Page 94 of Hot Shot

“Told you,” she sings.

“Nobody get hurt, okay?” Remy says.

“Trust me,” Wilder starts, “what I’m gonna do to her won’t hurt.”

Remy punches him in the arm so hard, we list off toward the street.

“Ouch,” he says, laughing. “You know I’m not gonna hurt her.”

“Who says I’m worried about you?”

The attention turns to me, and I feel the twist of fear in my ribcage. But I’m through being scared.

“Nobody knows what’s gonna happen, Remy,” I note. “All I know is that I’m tired of ignoring how I feel and what I want. Sometimes you’ve just gotta jump, consequences be damned. I know you can understand that.”

Remy looks at Jessa and squeezes her tighter. “Yeah, I get it. And thank fucking God because I was sick to death of watching you two pine after each other like teenagers.”

We laugh, but before any of us speaks, Tate turns around so he’s walking backwards in front of Shelby.

“Shoe’s untied,” he says with a smirk. And when she looks down, he flicks her nose.

“You are such a fucking child, Tatum.”

“What? It really is untied.”

She looks down again, and I can practically hear her restraining herself.

Tate laughs. “Oh, come on. I’m just fucking with you. Here—I’ll make it up to you.” He drops to one knee and reaches for her shoelaces, and for a second, it looks like a scene out of Cinderella.

Until he rips off her shoe and takes off running with it.

She makes a primal noise between her teeth, pulling off her other shoe before running Tate down, a string of insults tumbling from her mouth. He’s too fast. But she has the arm of an all-star softball pitcher, and when she chucks her shoe at him, it hits him square in the back of the head.

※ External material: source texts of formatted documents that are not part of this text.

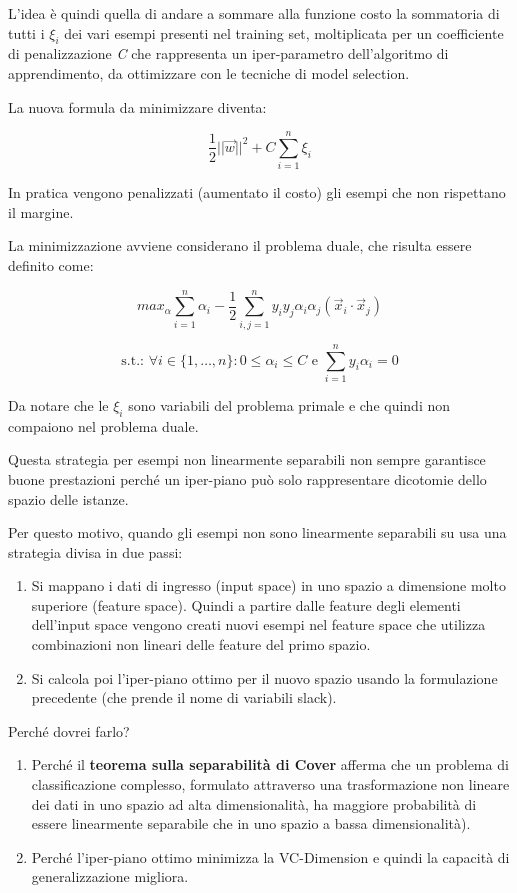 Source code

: L'idea è quindi quella di andare a sommare alla funzione costo la sommatoria di tutti i $\xi_i$ dei vari esempi presenti nel training set, moltiplicata per un coefficiente di penalizzazione \textit{C} che rappresenta un iper-parametro dell'algoritmo di apprendimento, da ottimizzare con le tecniche di model selection.

La nuova formula da minimizzare diventa:

$$ \frac{1}{2}||\vec{w}||^2 + C \sum\limits_{i=1}^n \xi_i $$

In pratica vengono penalizzati (aumentato il costo) gli esempi che non rispettano il margine.

La minimizzazione avviene considerano il problema duale, che risulta essere definito come:

$$max_\alpha \sum\limits_{i=1}^n \alpha_i - \frac{1}{2}\sum\limits_{i,j = 1}^n y_i y_j \alpha_i \alpha_j (\vec{x}_i \cdot \vec{x}_j)$$

$$ \text{s.t.: } \forall i \in \{1, \ldots, n\} : 0 \leq \alpha_i \leq C \text{ e } \sum\limits_{i=1}^n y_i \alpha_i = 0$$

Da notare che le $\xi_i$ sono variabili del problema primale e che quindi non compaiono nel problema duale.

Questa strategia per esempi non linearmente separabili non sempre
garantisce buone prestazioni perché un iper-piano può solo rappresentare
dicotomie dello spazio delle istanze.

Per questo motivo, quando gli esempi non sono linearmente separabili su
usa una strategia divisa in due passi:

\begin{enumerate}
\item
  Si mappano i dati di ingresso (input space) in uno spazio a dimensione
  molto superiore (feature space). Quindi a partire dalle feature degli
  elementi dell'input space vengono creati nuovi esempi nel feature
  space che utilizza combinazioni non lineari delle feature del primo
  spazio.
\item
  Si calcola poi l'iper-piano ottimo per il nuovo spazio usando la
  formulazione precedente (che prende il nome di variabili slack).
\end{enumerate}

Perché dovrei farlo?

\begin{enumerate}
\item
  Perché il \textbf{teorema sulla separabilità di Cover} afferma che un problema di classificazione complesso, formulato
  attraverso una trasformazione non lineare dei dati in uno spazio ad
  alta dimensionalità, ha maggiore probabilità di essere linearmente
  separabile che in uno spazio a bassa dimensionalità).
\item
  Perché l'iper-piano ottimo minimizza la VC-Dimension e quindi la
  capacità di generalizzazione migliora.
\end{enumerate}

I doubt it’s the force of her bullseye that sends him tumbling to the ground and into a somersault that continues far beyond what the laws of physics should have granted. But it’s so fucking funny that even Shelby hinges at the waist with her hands on her thighs, catching her breath and cackling. Tate is lying in the middle of the sidewalk, flat on his back with her shoe on his chest. When we catch up, she walks over to him, bends to grab her shoe, and says something we don’t hear. Then she pats him on the cheek several times hard enough to know it must have stung.

But he just laughs, watching her as she steps over him to continue down the sidewalk like he was never there.

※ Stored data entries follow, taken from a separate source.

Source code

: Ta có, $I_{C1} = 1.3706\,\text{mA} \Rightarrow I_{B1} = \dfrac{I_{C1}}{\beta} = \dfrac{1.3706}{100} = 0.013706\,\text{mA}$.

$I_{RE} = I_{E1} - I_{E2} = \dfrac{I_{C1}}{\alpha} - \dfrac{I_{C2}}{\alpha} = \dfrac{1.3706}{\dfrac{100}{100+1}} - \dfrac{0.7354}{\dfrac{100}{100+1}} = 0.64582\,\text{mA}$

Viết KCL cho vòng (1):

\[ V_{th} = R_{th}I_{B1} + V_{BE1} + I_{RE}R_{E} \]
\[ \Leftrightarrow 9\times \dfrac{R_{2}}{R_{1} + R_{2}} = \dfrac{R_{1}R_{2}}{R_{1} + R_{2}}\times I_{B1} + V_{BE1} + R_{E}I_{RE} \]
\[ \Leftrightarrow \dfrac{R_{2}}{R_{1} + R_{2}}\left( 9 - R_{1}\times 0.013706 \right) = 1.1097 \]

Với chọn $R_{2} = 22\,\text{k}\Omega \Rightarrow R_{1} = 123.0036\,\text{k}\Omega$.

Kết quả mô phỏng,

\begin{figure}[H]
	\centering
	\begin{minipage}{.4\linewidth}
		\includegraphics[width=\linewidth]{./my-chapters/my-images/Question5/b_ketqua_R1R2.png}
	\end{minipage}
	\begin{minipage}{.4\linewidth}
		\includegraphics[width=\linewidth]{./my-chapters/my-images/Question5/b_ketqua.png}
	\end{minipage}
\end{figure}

Molly blinks. “Are they always like this?”

“Yes,” we all say at the same time, filing into The Horseshoe in a chorus of laughter.

The bar erupts in cheers when the crowd sees Remy, who waves and takes a bow and acts like a ham. The light is golden and warm, and classic country is playing for the couples spinning around the dance floor.

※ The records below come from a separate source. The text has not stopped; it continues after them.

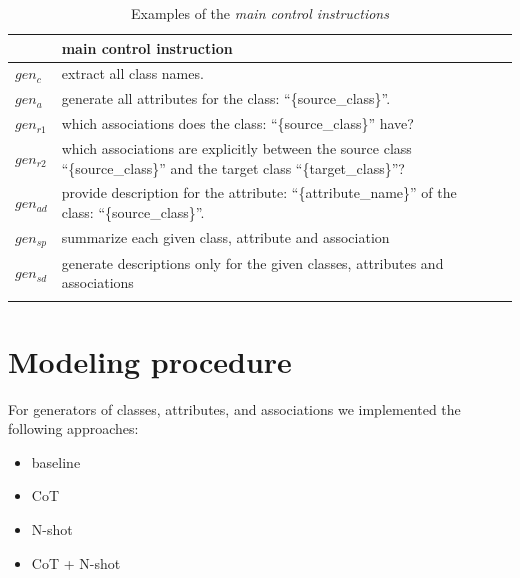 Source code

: \begin{table}[!h]
    \scriptsize
    \centering
    \setlength{\tabcolsep}{0.5em}
\begin{tabular}{@{}l>{\raggedright\arraybackslash}p{}>{\raggedright\arraybackslash}p{}@{}}
         & main control instruction \\
    \toprule
    \addlinespace
    
$gen_c$ & extract all class names. \\
\addlinespace

$gen_a$ & generate all attributes for the class: ``\{source\_class\}''. \\
\addlinespace

$gen_{r1}$ & which associations does the class: ``\{source\_class\}'' have? \\
\addlinespace

$gen_{r2}$ & which associations are explicitly between the source class ``\{source\_class\}'' and the target class ``\{target\_class\}''? \\
\addlinespace

$gen_{ad}$ & provide description for the attribute: ``\{attribute\_name\}'' of the class: ``\{source\_class\}''. \\
\addlinespace

$gen_{sp}$ & summarize each given class, attribute and association \\
\addlinespace

$gen_{sd}$ & generate descriptions only for the given classes, attributes and associations \\
\addlinespace

	\bottomrule
	\addlinespace
	\end{tabular}
	\caption{Examples of the \emph{main control instructions}}
	\label{tab:main-control-instructions}
\end{table}


\section{Modeling procedure}

For generators of classes, attributes, and associations we implemented the following approaches:

\begin{itemize}
\item baseline
\item CoT
\item N-shot
\item CoT + N-shot
\end{itemize}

And everything about it feels like home. The happy faces I’ve known all my life, the occasional laughter floating above the din of the crowd and old, familiar music. The scent of Wilder whispering across my skin and into my lungs. The feel of him, sowarm and solid next to me, my hand lost inside of his, his smile just for me.

Why did I ever leave this place? I could have gotten a teaching degree anywhere. But at eighteen, it felt like I couldn’t pass up the opportunity at Oxford. It did gain me a best friend, and I wouldn’t trade Jessa for anything, not even my heartache. But I wish I’d never met Davis. I wish I’d never lost myself to the idea of him, the notion of our life together, the novelty of the fairy tale he promised. I wish I’d seen through him and come home after college. I thought back then that coming home would be a sacrifice. But it was the staying that cost me everything.

I can see it now plain as day from where I stand in this silly old bar.

The realization fills me with wonder.

Tate turns to us from the bar. “Y’all want a drink?”

But Wilder smiles down at me and shakes his head. “I’d rather dance with my wife.”

He’s sweeping me toward the dance floor before I can catch the breath he stole, ridding me of his gargantuan jacket only to toss it onto an empty table near the edge of the crowd. A spin, and I’m in his arms, two-stepping wherever he leads me, certain I’d follow him anywhere.

He steals a little kiss and beams down at me.